(Saved entries)
━━━━━━━━━━━━━━━━
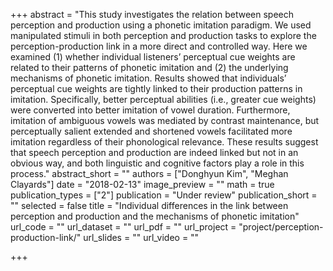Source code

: +++
abstract = "This study investigates the relation between speech perception and production using a phonetic imitation paradigm. We used manipulated stimuli in both perception and production tasks to explore the perception-production link in a more direct and controlled way. Here we examined (1) whether individual listeners’ perceptual cue weights are related to their patterns of phonetic imitation and (2) the underlying mechanisms of phonetic imitation. Results showed that individuals’ perceptual cue weights are tightly linked to their production patterns in imitation. Specifically, better perceptual abilities (i.e., greater cue weights) were converted into better imitation of vowel duration. Furthermore, imitation of ambiguous vowels was mediated by contrast maintenance, but perceptually salient extended and shortened vowels facilitated more imitation regardless of their phonological relevance. These results suggest that speech perception and production are indeed linked but not in an obvious way, and both linguistic and cognitive factors play a role in this process."
abstract_short = ""
authors = ["Donghyun Kim", "Meghan Clayards"]
date = "2018-02-13"
image_preview = ""
math = true
publication_types = ["2"]
publication = "Under review"
publication_short = ""
selected = false
title = "Individual differences in the link between perception and production and the mechanisms of phonetic imitation"
url_code = ""
url_dataset = ""
url_pdf = ""
url_project = "project/perception-production-link/"
url_slides = ""
url_video = ""

+++
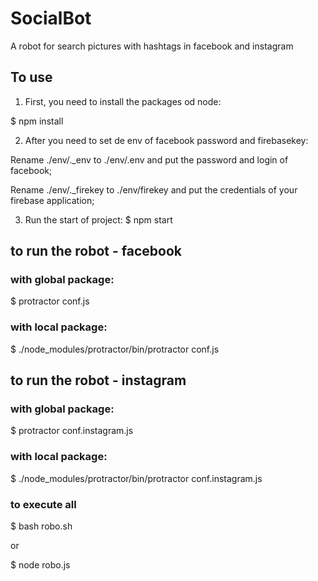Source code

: # SocialBot
A robot for search pictures with hashtags in facebook and instagram

## To use
1. First, you need to install the packages od node:

$ npm install

2. After you need to set de env of facebook password and firebasekey:

Rename ./env/._env to ./env/.env and put the password and login of facebook;

Rename ./env/._firekey to ./env/firekey and put the credentials of your firebase application;

3. Run the start of project:
$ npm start


## to run the robot - facebook
### with global package:
$ protractor conf.js

### with local package: 
$ ./node_modules/protractor/bin/protractor conf.js


## to run the robot - instagram
### with global package:
$ protractor conf.instagram.js

### with local package: 
$ ./node_modules/protractor/bin/protractor conf.instagram.js


### to execute all
$ bash robo.sh

or

$ node robo.js
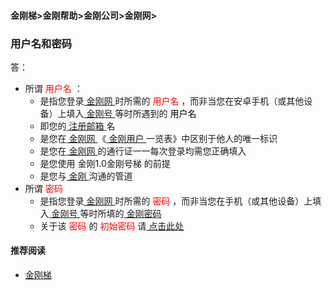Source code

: #### 金刚梯>金刚帮助>金刚公司>金刚网>
### 用户名和密码
答：
- 所谓<font color="Red"> 用户名 </font>：
  - 是指您登录[ 金刚网 ](https://a2zitpro.github.io/web/kksitecn)时所需的<font color="Red"> 用户名 </font>，而非当您在安卓手机（或其他设备）上填入[ 金刚号 ](https://a2zitpro.github.io/web/kkid)等时所遇到的<font color="Black"> 用户名 </font>
  - 即您的[ 注册邮箱 ](https://a2zitpro.github.io/web/emailaddressforregonkksitecn)名
  - 是您在[ 金刚网 ](https://a2zitpro.github.io/web/kksitecn)《[ 金刚用户 ](https://a2zitpro.github.io/web/kkuser)一览表》中区别于他人的唯一标识
  - 是您在[ 金刚网 ](https://a2zitpro.github.io/web/kksitecn)的通行证一一每次登录均需您正确填入
  - 是您使用 金刚1.0金刚号梯 的前提
  - 是您与[ 金刚 ](https://a2zitpro.github.io/web/a2zitpro)沟通的管道
- 所谓<font color="Red"> 密码 </font>
  - 是指您登录[ 金刚网 ](https://a2zitpro.github.io/web/kksitecn)时所需的<font color="Red"> 密码 </font>，而非当您在手机（或其他设备）上填入[ 金刚号 ](https://a2zitpro.github.io/web/kkid)等时所填的[ 金刚密码  ](https://a2zitpro.github.io/web/parametersofkkid)
  - 关于该<font color="Red"> 密码 </font>的<font color="Red"> 初始密码 </font>请[ 点击此处 ](https://a2zitpro.github.io/web/initialpasswdforloginkksitecn)
 

#### 推荐阅读
- [金刚梯](https://a2zitpro.github.io/web/dlb)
━━━━━━━━━━━━━━━━
§ **EXERCISE DESCRIPTION**
Take the line that contains "### to execute all" and every line after it up to the end of the records above, and restate them exactly, without the pictures.

§ **FINAL ANSWER**
### to execute all
$ bash robo.sh

or

$ node robo.js
Source code

: #### 金刚梯>金刚帮助>金刚公司>金刚网>
### 用户名和密码
答：
- 所谓<font color="Red"> 用户名 </font>：
  - 是指您登录[ 金刚网 ](https://a2zitpro.github.io/web/kksitecn)时所需的<font color="Red"> 用户名 </font>，而非当您在安卓手机（或其他设备）上填入[ 金刚号 ](https://a2zitpro.github.io/web/kkid)等时所遇到的<font color="Black"> 用户名 </font>
  - 即您的[ 注册邮箱 ](https://a2zitpro.github.io/web/emailaddressforregonkksitecn)名
  - 是您在[ 金刚网 ](https://a2zitpro.github.io/web/kksitecn)《[ 金刚用户 ](https://a2zitpro.github.io/web/kkuser)一览表》中区别于他人的唯一标识
  - 是您在[ 金刚网 ](https://a2zitpro.github.io/web/kksitecn)的通行证一一每次登录均需您正确填入
  - 是您使用 金刚1.0金刚号梯 的前提
  - 是您与[ 金刚 ](https://a2zitpro.github.io/web/a2zitpro)沟通的管道
- 所谓<font color="Red"> 密码 </font>
  - 是指您登录[ 金刚网 ](https://a2zitpro.github.io/web/kksitecn)时所需的<font color="Red"> 密码 </font>，而非当您在手机（或其他设备）上填入[ 金刚号 ](https://a2zitpro.github.io/web/kkid)等时所填的[ 金刚密码  ](https://a2zitpro.github.io/web/parametersofkkid)
  - 关于该<font color="Red"> 密码 </font>的<font color="Red"> 初始密码 </font>请[ 点击此处 ](https://a2zitpro.github.io/web/initialpasswdforloginkksitecn)
 

#### 推荐阅读
- [金刚梯](https://a2zitpro.github.io/web/dlb)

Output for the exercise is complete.